Er hat die grünen Transporter in seinen Berlin-Comics verewigt Jetzt werden die „Wannen“ ausgemustert – Gerhard Seyfried erinnert sich

Sie haben hundertfach Berliner Polizeiautos gezeichnet. Jetzt geht die „Wanne“ in den Ruhestand – mit welchen Gefühlen sehen Sie das?

Sie geht den Weg allen alten Eisens. Das ist wie mit den Dampflokomotiven.

Welche persönlichen Erinnerungen verbinden Sie mit den Berliner Wannen?

Sie stehen in ihrer klassischen, offenen Form für die letzte Phase des alten Überfallkommandos. Ich habe viele große Demonstrationen mitbekommen, bei denen sie eingesetzt wurden, zum Beispiel im Mai 1987, als Bolle brannte. Da bin ich mit der Kamera zwischen den Fronten herumgelaufen, habe in Tränengasschwaden Wannen für mein Archiv fotografiert und versucht, keinen auf den Deckel zu kriegen.

Mit Erfolg?

Ja. Die Wannen waren in der Masse optisch schon sehr eindrucksvoll. Aber in ihrem militärischen Aussehen waren diese Irrsinnsaufmärsche auch sehr bedrohlich. Man hat das damals sehr übertrieben und so die Eskalation mit vorangetrieben. Das habe ich am Lausitzer Platz, wo ich damals wohnte, mitbekommen. Da sind auch Leute sauer geworden, die sonst nicht gegen die Polizei vorgegangen wären.

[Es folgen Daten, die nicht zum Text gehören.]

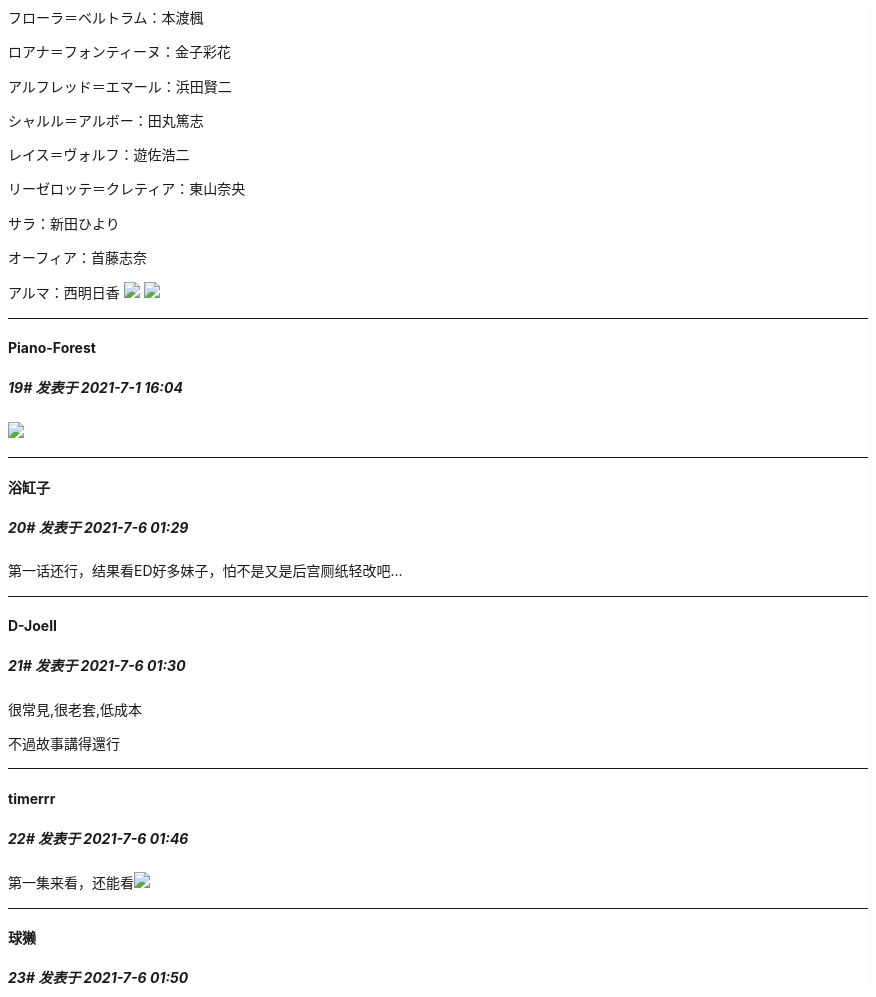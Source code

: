 フローラ＝ベルトラム：本渡楓

ロアナ＝フォンティーヌ：金子彩花

アルフレッド＝エマール：浜田賢二

シャルル＝アルボー：田丸篤志

レイス＝ヴォルフ：遊佐浩二

リーゼロッテ＝クレティア：東山奈央

サラ：新田ひより

オーフィア：首藤志奈

アルマ：西明日香
<img src="https://p.sda1.dev/2/de2006397f37f1905cf63d9c55a0e435/E3l90CvVgAU6zMM.jpg" referrerpolicy="no-referrer">
<img src="https://p.sda1.dev/2/c75aabf7f6d9f9ef37a5c86efd0c3455/mainvisual3.jpg" referrerpolicy="no-referrer">

*****

####  Piano-Forest  
##### 19#       发表于 2021-7-1 16:04

<img src="https://p.sda1.dev/2/6bfce0bc75ebc78337a8fb0c2382dbb9/yande.re 808654 celia_claire flora_beltrum pantyhose seifuku seirei_gensouki skirt_lift yufu_kyouko.jpg" referrerpolicy="no-referrer">

*****

####  浴缸子  
##### 20#       发表于 2021-7-6 01:29

第一话还行，结果看ED好多妹子，怕不是又是后宫厕纸轻改吧...

*****

####  D-JoeII  
##### 21#       发表于 2021-7-6 01:30

很常見,很老套,低成本

不過故事講得還行

*****

####  timerrr  
##### 22#       发表于 2021-7-6 01:46

第一集来看，还能看<img src="https://static.saraba1st.com/image/smiley/face2017/067.png" referrerpolicy="no-referrer">

*****

####  球獭  
##### 23#       发表于 2021-7-6 01:50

Stehen neue Autos, die die Wanne ersetzen, auch für eine veränderte Polizei?

Bestimmt. Das steht für eine neue Einschätzung der Situation. Wie realistisch die ist, wird sich zeigen.

Sie selbst haben Polizisten trotz aller Kritik stets mit einem Schuss Sympathie gezeichnet…

…ja, ich kann mich auch in die andere Seite reindenken. Die Polizisten taten mir immer auch leid, wenn sie stundenlang in ihren Wannen hocken mussten. Ich mache es ja nicht einzelnen Polizisten zum Vorwurf, wenn es eskaliert, sondern der Polizeiführung oder dem Senat.

Was ist aus Sicht des Zeichners das Besondere an einer Wanne?

Eigentlich nur die Masse. Einzelne Wannen sind einfach nur ein größeres Polizeiauto. Aber diese gigantischen Aufmärsche von 100 Wannen, die die ganze Wiener Straße entlang stehen, das haut optisch schon ziemlich rein. Da habe ich auch ein paar einschlägige Zeichnungen in meinem Buch „Flucht aus Berlin“.Was mich übrigens auch immer besonders beeindruckt hat, sind die Beulen von den Pflastersteinen. Die habe ich immer meinen Besuchern aus Westdeutschland gezeigt, die haben dann große Augen gekriegt. So was gibt es in München ja nicht.

Das Gespräch führte Lars von Törne.

Von Seyfried erschien zuletzt der Roman „Der Schwarze Stern der Tupamaros“. Mehr unter www.seyfried-berlin.de.

Gerhard Seyfried lebt nach einem Jahr in der Schweiz seit kurzem wieder in Berlin. Er zeichnet heute kaum noch, schreibt dafür aber sehr erfolgreich Romane.